▸ Problem requirements:
Work out how many lines of the records contain "distance". Answer with the number and nothing else.
= = = = = = =
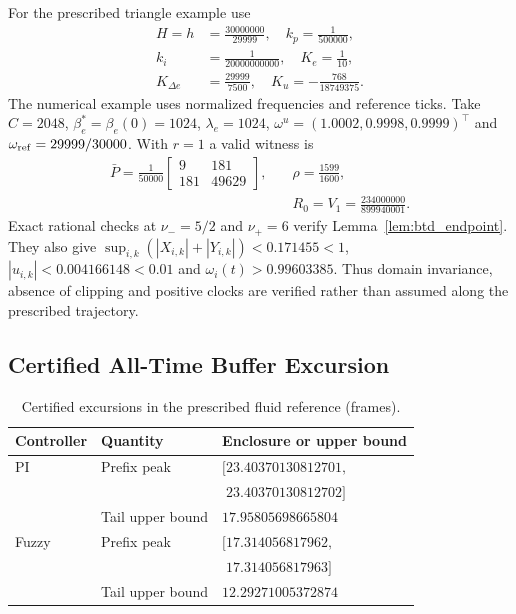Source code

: For the prescribed triangle example use
\begin{align}
 H=h&=\frac{30000000}{29999},\quad k_p=\frac1{500000},\nonumber\\
 k_i&=\frac1{20000000000},\quad K_e=\frac1{10},\nonumber\\
 K_{\Delta e}&=\frac{29999}{7500},\quad K_u=-\frac{768}{18749375}.
 \label{eq:btd_example_gains}
\end{align}
The numerical example uses normalized frequencies and reference ticks. Take $C=2048$, $\beta_e^*=\beta_e(0)=1024$,
$\lambda_e=1024$, $\omega^u=(1.0002,0.9998,0.9999)^\top$ and
$\omega_{\rm ref}=29999/30000$. With $r=1$ a valid witness is
\begin{align}
 \bar P=\frac1{50000}\begin{bmatrix}9&181\\181&49629\end{bmatrix},
 \quad&\rho=\frac{1599}{1600},\nonumber\\
 &
 R_0=V_1=\frac{234000000}{899940001}.
 \label{eq:btd_witness}
\end{align}
Exact rational checks at $\nu_-=5/2$ and $\nu_+=6$ verify
Lemma~\ref{lem:btd_endpoint}. They also give
$\sup_{i,k}(|X_{i,k}|+|Y_{i,k}|)<0.171455<1$,
$|u_{i,k}|<0.004166148<0.01$ and $\omega_i(t)>0.99603385$.
Thus domain invariance, absence of clipping and positive clocks are
verified rather than assumed along the prescribed trajectory.

\subsection{Certified All-Time Buffer Excursion}
\label{subsec:btd_comparative}

\begin{table}[t]
\caption{Certified excursions in the prescribed fluid reference (frames).}
\label{tab:btd_prefix_tail}
\centering
\begin{tabular}{@{}lll@{}}
\toprule
Controller & Quantity & Enclosure or upper bound\\
\midrule
PI & Prefix peak & $[23.40370130812701,$\\
   &             & $\phantom{[}23.40370130812702]$\\
   & Tail upper bound & $17.95805698665804$\\
Fuzzy & Prefix peak & $[17.314056817962,$\\
      &             & $\phantom{[}17.314056817963]$\\
      & Tail upper bound & $12.29271005372874$\\
\bottomrule
\end{tabular}
\end{table}


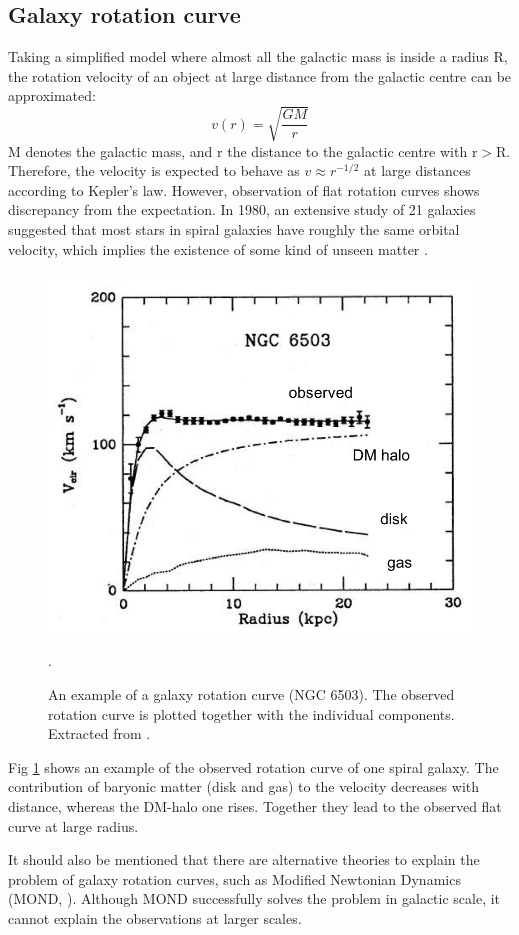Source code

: \subsection*{Galaxy rotation curve}
Taking a simplified model where almost all the galactic mass is inside a radius R, the rotation velocity of an object at large distance from the galactic centre can be approximated:
\begin{equation}
  v(r)=\sqrt{\frac{GM}{r}}
\end{equation}
M denotes the galactic mass, and r the distance to the galactic centre with $\mathrm{r}>\mathrm{R}$. Therefore, the velocity is expected to behave as $v \approx r^{-1/2}$ at large distances according to Kepler's law. However, observation of flat rotation curves shows discrepancy from the expectation. In 1980, an extensive study of 21 galaxies suggested that most stars in spiral galaxies have roughly the same orbital velocity, which implies the existence of some kind of unseen matter \cite{Rub80}.
\begin{figure}[ht]
  \centering
  \includegraphics[width=0.75\textwidth{}]{./fig/rotation_curve.png}
  \caption{ An example of a galaxy rotation curve (NGC 6503). The observed rotation curve is plotted together with the individual components. Extracted from \cite{Rub80}.}.
  \label{fig:rotation-curve}
\end{figure}
Fig \ref{fig:rotation-curve} shows an example of the observed rotation curve of one spiral galaxy. The contribution of baryonic matter (disk and gas) to the velocity decreases with distance, whereas the DM-halo one rises. Together they lead to the observed flat curve at large radius.

It should also be mentioned that there are alternative theories to explain the problem of galaxy rotation curves, such as Modified Newtonian Dynamics (MOND, \cite{Mil83}). Although MOND successfully solves the problem in galactic scale, it cannot explain the observations at larger scales.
= = = = = = =
▸ Written response:
3